Founder of the Rockpool empire, food author and retailer, Neil Perry's greatest cookbook influence has been The Great Chefs of France (The Masters of Haute Cuisine and Their Secrets).
"That's been most instrumental for my career. I've probably gone back and read it 20 times. I've cooked a couple of recipes from it, but it's more inspirational and it's helped shaped my life.
"I got it in the very early 80s," Perry says.
"It's about a day in the life of the 12 three-star chefs in 1978 that lived in the provinces outside Paris.
"It was super-inspirational. Made me realise how hard I had to work, and made me realise restaurants could be very generational, so it could be a long and rewarding career not just for yourself, but for your family.
"My daughter recently decided she wanted to follow me in the industry, not as a chef, she's front of house. So the first thing I did was go searching in American [Book Store] and got her a secondhand copy," he says.
"The other, Michel Guerard's Cuisine Gourmande - it's still an amazing book and I still go back to it from time to time, I probably bought it in about 1979."
The patriarch of Sydney's Italian restaurants and owner and chef of Beppi's restaurant in Darlinghurst, which opened in 1956, Beppi Polese remembers clearly the day he bought Il Veneto in Cucina by Ranieri da Mosto in 1962.
"I got it in Italy - it's in Italian. I bought it in 1962 and paid 2800 lira for it - that's pre-euro. It's out of print now," he says.
"I have several cookery books from different regions. I get ideas out of them. I read recipes sometimes and get an idea and convert this recipe into my own version.
"But this one is from my region, near Veneto [Venice]. The Mosto family are noblemen from Venice.
"The books recipes go back to ancient times. This is the ancient way of cooking with the ancient spices. From there I can cook any kind of dish. You have to learn the basics.
"I check it all the time. I love reading it - when I go home and sit down, I find something that interests me, and it gives me an idea that I can use.
"I've got it in my kitchen and I draw on it when I change the menu four times a year."

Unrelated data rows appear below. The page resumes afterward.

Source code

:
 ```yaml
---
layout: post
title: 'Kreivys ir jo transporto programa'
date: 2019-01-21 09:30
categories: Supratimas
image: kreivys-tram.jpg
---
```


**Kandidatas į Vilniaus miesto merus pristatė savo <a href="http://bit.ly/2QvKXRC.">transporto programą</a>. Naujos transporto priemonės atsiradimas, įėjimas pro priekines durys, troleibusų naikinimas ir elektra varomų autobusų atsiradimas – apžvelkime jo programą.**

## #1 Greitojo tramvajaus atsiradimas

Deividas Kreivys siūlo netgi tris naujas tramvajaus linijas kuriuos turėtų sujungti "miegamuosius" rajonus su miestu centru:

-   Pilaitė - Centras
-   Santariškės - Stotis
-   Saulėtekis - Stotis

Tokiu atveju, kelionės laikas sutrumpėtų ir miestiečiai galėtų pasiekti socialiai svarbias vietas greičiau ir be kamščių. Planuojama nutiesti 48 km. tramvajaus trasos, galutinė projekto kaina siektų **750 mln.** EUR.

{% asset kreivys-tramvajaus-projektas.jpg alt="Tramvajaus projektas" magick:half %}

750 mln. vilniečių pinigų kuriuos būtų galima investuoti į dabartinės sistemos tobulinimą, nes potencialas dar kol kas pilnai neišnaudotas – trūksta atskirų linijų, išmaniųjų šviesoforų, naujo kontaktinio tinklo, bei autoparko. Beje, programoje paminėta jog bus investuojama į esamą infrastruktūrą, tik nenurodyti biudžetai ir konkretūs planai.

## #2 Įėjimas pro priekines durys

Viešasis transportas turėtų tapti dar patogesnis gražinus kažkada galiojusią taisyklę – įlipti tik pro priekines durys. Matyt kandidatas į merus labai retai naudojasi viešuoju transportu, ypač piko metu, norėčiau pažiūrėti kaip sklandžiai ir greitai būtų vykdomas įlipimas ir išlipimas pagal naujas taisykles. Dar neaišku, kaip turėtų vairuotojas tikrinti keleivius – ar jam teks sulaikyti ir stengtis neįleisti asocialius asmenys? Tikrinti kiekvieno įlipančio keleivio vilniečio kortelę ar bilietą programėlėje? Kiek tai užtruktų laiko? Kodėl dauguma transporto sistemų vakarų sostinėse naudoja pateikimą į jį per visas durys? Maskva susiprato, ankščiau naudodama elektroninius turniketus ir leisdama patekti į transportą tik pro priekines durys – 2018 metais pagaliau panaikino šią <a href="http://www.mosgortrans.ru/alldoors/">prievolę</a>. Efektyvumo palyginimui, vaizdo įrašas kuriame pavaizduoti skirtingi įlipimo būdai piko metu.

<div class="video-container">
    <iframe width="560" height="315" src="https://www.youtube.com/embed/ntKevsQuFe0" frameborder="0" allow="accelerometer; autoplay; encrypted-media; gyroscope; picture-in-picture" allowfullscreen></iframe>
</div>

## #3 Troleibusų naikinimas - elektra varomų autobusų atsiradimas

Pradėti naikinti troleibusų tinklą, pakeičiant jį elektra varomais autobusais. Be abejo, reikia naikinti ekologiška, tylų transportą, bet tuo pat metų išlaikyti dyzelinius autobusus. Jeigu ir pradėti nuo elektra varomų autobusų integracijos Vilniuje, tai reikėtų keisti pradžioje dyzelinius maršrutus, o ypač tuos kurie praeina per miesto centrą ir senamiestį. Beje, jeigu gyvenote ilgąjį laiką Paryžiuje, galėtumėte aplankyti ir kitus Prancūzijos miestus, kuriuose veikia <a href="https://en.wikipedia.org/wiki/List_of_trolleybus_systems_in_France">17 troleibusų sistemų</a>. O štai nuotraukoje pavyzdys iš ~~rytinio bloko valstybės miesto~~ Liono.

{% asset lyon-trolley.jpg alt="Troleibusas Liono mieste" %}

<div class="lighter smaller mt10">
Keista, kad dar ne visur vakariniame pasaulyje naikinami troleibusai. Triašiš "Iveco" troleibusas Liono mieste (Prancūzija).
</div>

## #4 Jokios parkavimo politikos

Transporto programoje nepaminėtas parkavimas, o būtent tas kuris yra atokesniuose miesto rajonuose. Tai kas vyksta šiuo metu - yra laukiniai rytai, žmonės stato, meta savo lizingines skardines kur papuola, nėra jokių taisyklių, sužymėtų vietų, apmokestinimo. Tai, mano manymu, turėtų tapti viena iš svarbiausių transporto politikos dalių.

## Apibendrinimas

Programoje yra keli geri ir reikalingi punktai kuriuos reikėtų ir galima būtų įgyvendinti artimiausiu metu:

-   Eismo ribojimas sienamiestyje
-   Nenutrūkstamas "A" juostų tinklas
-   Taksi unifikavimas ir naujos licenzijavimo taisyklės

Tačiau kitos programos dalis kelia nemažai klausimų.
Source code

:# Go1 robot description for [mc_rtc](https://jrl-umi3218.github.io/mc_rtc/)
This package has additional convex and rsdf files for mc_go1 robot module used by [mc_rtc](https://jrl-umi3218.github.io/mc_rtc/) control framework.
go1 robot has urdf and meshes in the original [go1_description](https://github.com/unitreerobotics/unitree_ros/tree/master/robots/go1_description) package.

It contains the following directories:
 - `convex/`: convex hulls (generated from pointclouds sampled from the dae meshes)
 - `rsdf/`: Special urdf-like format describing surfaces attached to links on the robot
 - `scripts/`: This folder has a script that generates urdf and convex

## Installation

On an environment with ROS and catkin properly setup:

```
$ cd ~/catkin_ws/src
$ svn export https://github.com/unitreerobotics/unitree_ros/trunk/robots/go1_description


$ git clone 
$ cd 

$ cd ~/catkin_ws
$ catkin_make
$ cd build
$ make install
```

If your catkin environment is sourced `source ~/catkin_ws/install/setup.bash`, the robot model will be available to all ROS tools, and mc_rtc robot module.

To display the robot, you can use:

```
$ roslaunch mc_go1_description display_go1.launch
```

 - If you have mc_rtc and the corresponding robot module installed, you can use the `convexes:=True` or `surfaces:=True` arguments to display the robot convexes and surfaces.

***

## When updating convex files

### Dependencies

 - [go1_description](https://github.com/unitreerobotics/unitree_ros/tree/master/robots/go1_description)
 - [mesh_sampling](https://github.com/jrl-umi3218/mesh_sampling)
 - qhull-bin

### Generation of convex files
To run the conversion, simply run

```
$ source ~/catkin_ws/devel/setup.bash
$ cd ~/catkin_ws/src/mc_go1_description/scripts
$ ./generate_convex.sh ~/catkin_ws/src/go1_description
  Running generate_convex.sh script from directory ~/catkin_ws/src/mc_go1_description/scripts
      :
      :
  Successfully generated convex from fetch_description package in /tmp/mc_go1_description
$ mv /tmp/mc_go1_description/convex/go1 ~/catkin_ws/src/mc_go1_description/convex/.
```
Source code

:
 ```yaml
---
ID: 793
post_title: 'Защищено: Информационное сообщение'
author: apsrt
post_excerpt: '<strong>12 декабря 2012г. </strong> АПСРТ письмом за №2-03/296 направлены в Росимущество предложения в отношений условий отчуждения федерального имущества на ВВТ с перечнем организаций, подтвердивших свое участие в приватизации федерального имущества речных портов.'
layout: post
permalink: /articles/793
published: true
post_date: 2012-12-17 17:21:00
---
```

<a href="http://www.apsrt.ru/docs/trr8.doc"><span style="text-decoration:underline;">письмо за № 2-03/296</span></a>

Cook, restaurateur and food writer, Stephanie Alexander's favourite cookbook is Elizabeth David's French Provincial Cooking - just like Beer's.
Alexander first discovered her books in the 1950s because her mother loved them, and David was the authority referred to in Alexander's childhood kitchen. She still refers to the book regularly.
"I have always responded to the evocative prose and the personal experiences that are so important in this book.
"This was published in the 50s - long before the modern flood of cookbooks - that tell stories.
"Before I set foot in France or Italy I already knew what I would find there, and when I did finally travel to those countries, Elizabeth David's anecdotes and recipes were spot-on.
"There is a lifetime of inspiration in her books," Alexander says.
"And she gets to the essence of a recipe, whilst always acknowledging that there are many variations.
"She also is not fooled by frippery or fancy garnishes. Love it."